◆ EXERCISE DIRECTIONS ◆
For the entries below, repeat exactly each line starting with the one that contains "## Tests video" and going on through the one that contains "Integration tests and", and no others.

═══ STUDY MATERIAL ═══

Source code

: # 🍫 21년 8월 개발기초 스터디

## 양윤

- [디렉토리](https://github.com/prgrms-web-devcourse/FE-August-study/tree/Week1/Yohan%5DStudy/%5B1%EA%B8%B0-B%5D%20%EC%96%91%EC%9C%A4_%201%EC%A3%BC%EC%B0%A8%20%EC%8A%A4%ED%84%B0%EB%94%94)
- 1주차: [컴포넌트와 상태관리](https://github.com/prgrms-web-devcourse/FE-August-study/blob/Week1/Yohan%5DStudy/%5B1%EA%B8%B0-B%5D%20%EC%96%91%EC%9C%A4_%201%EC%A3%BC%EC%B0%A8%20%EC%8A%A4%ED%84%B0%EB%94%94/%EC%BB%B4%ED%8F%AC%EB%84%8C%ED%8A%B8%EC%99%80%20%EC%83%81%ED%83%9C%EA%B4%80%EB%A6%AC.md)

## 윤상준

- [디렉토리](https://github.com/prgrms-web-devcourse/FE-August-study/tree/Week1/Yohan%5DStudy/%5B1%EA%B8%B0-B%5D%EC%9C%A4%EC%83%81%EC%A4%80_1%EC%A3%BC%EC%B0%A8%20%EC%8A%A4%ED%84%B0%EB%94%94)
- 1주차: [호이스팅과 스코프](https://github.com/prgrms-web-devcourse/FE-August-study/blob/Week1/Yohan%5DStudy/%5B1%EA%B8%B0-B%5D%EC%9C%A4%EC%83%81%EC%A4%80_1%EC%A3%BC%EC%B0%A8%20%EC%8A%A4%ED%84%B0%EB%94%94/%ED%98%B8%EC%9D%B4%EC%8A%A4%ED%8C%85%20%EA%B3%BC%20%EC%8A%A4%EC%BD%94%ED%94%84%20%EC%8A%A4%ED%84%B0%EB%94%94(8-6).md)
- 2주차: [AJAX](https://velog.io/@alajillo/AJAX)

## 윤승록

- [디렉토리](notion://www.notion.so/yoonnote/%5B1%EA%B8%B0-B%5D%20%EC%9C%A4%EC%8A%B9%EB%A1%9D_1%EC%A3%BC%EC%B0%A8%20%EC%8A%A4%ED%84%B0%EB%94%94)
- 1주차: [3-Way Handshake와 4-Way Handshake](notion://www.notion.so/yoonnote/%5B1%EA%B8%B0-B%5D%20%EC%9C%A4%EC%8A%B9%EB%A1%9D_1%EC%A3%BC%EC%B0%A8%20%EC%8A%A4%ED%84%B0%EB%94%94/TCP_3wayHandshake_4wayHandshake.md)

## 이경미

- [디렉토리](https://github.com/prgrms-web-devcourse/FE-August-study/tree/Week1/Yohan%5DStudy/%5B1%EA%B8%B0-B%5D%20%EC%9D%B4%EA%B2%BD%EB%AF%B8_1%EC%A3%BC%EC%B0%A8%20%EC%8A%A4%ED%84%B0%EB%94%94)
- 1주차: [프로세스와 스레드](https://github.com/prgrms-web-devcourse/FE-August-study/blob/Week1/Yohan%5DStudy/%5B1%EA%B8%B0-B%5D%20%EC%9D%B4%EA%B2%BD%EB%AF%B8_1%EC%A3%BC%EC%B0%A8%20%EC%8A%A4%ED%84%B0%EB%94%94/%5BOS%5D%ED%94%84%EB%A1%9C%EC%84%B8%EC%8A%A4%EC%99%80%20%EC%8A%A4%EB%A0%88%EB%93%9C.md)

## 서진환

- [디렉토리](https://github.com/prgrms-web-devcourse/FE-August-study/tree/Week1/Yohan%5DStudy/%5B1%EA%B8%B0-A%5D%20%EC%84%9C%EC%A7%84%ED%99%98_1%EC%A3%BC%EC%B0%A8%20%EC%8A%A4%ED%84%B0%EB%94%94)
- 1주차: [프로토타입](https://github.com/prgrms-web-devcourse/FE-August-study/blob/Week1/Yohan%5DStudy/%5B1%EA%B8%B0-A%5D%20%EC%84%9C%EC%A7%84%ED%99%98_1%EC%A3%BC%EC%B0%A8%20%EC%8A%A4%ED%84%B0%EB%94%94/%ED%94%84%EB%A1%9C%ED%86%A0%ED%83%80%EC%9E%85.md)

═══
═══ STUDY MATERIAL ═══

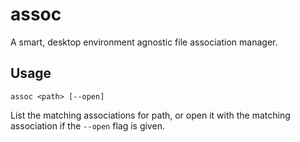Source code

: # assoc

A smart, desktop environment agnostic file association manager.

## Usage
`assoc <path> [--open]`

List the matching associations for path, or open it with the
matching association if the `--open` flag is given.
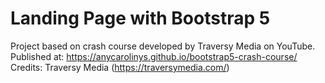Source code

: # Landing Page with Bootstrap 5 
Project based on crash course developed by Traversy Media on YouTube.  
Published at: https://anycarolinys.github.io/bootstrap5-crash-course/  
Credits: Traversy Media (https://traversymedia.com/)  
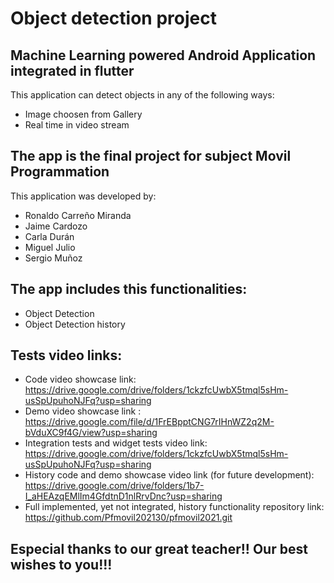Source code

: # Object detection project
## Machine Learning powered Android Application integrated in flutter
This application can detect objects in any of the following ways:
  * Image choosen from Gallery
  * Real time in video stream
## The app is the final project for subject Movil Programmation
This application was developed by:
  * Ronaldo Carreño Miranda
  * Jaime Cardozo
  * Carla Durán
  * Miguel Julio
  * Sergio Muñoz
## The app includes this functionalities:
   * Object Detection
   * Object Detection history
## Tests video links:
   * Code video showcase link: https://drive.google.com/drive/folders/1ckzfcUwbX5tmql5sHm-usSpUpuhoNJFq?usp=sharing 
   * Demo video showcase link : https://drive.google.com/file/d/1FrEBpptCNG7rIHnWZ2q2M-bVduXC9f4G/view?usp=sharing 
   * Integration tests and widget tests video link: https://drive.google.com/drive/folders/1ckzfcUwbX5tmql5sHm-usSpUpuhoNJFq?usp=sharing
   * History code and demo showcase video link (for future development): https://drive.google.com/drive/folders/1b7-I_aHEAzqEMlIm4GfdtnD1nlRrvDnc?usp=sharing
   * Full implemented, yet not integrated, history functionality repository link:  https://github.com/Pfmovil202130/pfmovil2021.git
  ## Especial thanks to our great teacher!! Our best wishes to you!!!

═══

◆ RESULT FOR THIS TASK ◆
## Tests video links:
   * Code video showcase link: https://drive.google.com/drive/folders/1ckzfcUwbX5tmql5sHm-usSpUpuhoNJFq?usp=sharing 
   * Demo video showcase link : https://drive.google.com/file/d/1FrEBpptCNG7rIHnWZ2q2M-bVduXC9f4G/view?usp=sharing 
   * Integration tests and widget tests video link: https://drive.google.com/drive/folders/1ckzfcUwbX5tmql5sHm-usSpUpuhoNJFq?usp=sharing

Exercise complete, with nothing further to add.